第16話 第五章 会議室での出来事 

 二日後アリアは事情を家族に話した。アルタイル星人が日本政府にコンタクトを取ったが未だに政府は信じられないようだ。彼女が直接出向くと伝えた為、何処の誰かさえも分からない。いや宇宙人なのかも知れない。ともかく今日来る予定だと聞き政府関係者は不安と期待が入り交じっているようだ。万が一の為に文部科学省周辺に機動隊が待機している。但し目立たないように近くのビルに潜んでいるようだ。マリアは会社の面接に行くようなスーツを着込んで来た。ラフな格好では失礼と思ったのだろう。マリアは文部科学省に向かった。何故か警察官あちこちに見られる。それもそのはず右側に警視庁、左側には検察庁がある。マリアは受付に来た。住所氏名と身分証明書、行き先、要件を記入して申請する。その手続きが面倒だ。マリアは受付嬢に言った。
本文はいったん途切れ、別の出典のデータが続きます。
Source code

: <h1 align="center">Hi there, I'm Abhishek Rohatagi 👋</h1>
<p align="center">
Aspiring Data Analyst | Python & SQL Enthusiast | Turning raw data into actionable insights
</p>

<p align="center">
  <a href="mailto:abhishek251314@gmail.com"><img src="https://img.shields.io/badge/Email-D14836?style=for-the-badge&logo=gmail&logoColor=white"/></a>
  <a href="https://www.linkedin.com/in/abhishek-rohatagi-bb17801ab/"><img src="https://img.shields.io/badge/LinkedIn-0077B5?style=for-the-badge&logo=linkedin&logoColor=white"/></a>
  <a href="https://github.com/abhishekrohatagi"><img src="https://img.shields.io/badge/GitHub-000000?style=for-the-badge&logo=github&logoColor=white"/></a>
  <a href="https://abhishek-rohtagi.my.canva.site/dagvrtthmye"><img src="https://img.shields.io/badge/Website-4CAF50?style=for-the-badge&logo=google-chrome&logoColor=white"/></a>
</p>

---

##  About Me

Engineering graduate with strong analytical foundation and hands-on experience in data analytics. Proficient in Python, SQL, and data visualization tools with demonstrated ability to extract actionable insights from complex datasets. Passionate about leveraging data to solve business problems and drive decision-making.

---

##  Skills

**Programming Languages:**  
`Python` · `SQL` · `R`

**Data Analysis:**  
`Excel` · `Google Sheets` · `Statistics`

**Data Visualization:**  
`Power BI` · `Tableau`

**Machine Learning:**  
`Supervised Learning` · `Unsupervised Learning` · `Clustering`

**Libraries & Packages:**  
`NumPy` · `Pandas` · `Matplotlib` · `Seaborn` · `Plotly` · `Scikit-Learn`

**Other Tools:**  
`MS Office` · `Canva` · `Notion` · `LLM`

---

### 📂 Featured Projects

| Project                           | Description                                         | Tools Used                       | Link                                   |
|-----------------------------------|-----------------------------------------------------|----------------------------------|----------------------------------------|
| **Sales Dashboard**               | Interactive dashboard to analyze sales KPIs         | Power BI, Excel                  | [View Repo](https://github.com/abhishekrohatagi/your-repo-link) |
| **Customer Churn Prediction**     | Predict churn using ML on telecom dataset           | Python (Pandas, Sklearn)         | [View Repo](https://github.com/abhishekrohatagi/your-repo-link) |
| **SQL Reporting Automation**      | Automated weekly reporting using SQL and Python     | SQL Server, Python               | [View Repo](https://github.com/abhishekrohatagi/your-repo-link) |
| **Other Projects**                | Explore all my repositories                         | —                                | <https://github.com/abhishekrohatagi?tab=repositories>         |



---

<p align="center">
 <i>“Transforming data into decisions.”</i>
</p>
「あの文部科学大臣にお会いしたいのですが、お取次ぎ願いますか。そう言えば分かると思います」

「ハァ~? 取り敢えず其処に記入し身分証明を示しものを提示して下さい。それと文部科学大臣など簡単に会えませんよ」

 受付嬢は呆れた顔で睨みつけた。

「とにかく、そう伝えて下さい。でないと帰りますよ」

 なんか揉めていると見たのか警備員が寄って来た。其処に慌てて誰か走り寄って来た。

「大変失礼致しました。もしかして貴女が例の方でしょうか」

「あっ、はいそうです。私もこういう場所は馴れないもので」

「いいえ、いいえどうぞ。大臣がお待ちしております」

 これには受付嬢も警備員も口をアングリ開けて驚いている。若い娘が直接大臣に会うなんて前代未聞だ。マリアは丁重に案内されて七階にある立派な会議室に通された。既に文部科学大臣の中曽根幸三とお偉方五人にスタッフ十数名が待っていた。其処に入って来たのがマリアだ。なんと何処かの女優かモデルのような容姿をしている。しかしあまりにも若いので周りは驚いている。こんな小娘を宇宙人は使者として送ったのか。特殊能力の持ち主と言うが一体何者? とは言え大事なお客様である。全員笑顔で出迎えた。


「よくいらしてくれました。私が文部科学大臣の中曽根幸三です。どうぞお座り下さい」

 会議室に入ると関係者が十七名ほど一斉にマリアを見た。第一印象が誰かがモデルを呼んだという感じ。そして若い若すぎる。マリアは設けられた壇上に立った。

「初めまして東野真理亜です。早速ですが疑問から説明しましょう。ある日、私は八ヶ岳連峰の蓼科で宇宙人と遭遇しまして……とは言っても笑うでしょうね。まぁ笑わず聞いて下さい。私が生まれる前ですがETという映画あったそうですね。私はその映画を見ました。そう映画の冒頭シーンのような感じでした。蓼科の上空が暗くなり空を見上げたら流れ星かと思ったら急激に大きくなりあっという間に宇宙船は着地したのです。その宇宙船は音もなく横扉が開き一人の人間がバックを持って出で来ました。暫くするとその人間を一人残して宇宙船は飛び去りました。どうやら弱っていて宇宙人と疑わず解放というか薬を飲ませたのです。それで簡単に治ってしまいました。その宇宙人は地球の細菌にやられてようです。その細菌は風邪の菌でした。笑うかも知れませんが人間には軽い病気でも宇宙人には免疫がなく瀕死の重傷だったのでしょう。暫く休ませておくと夕方になり、流れ星かと思ったら宇宙船だったのです。ただ母体ではなく母体から放出した小型宇宙船が下りて来てその宇宙船に乗って帰って行きました。だからそれ以外の宇宙人と接触していません。それから何故か私はアルタイル星と交信出来る能力を得ました。それだけじゃなく彼らは私を通して地球と接触を図りたいようです。それから暫くしてアルタイル星人が私を蓼科へ登るように連絡が来ました。すると上空からカプセルが降りて来て御礼の贈り物だというのです。それがこれです」 


 マリアは母佐希子と父ドリューンが初めて会った時の話を、母から自分に置き換えて説明した。これでドリューンが疑われずに済む。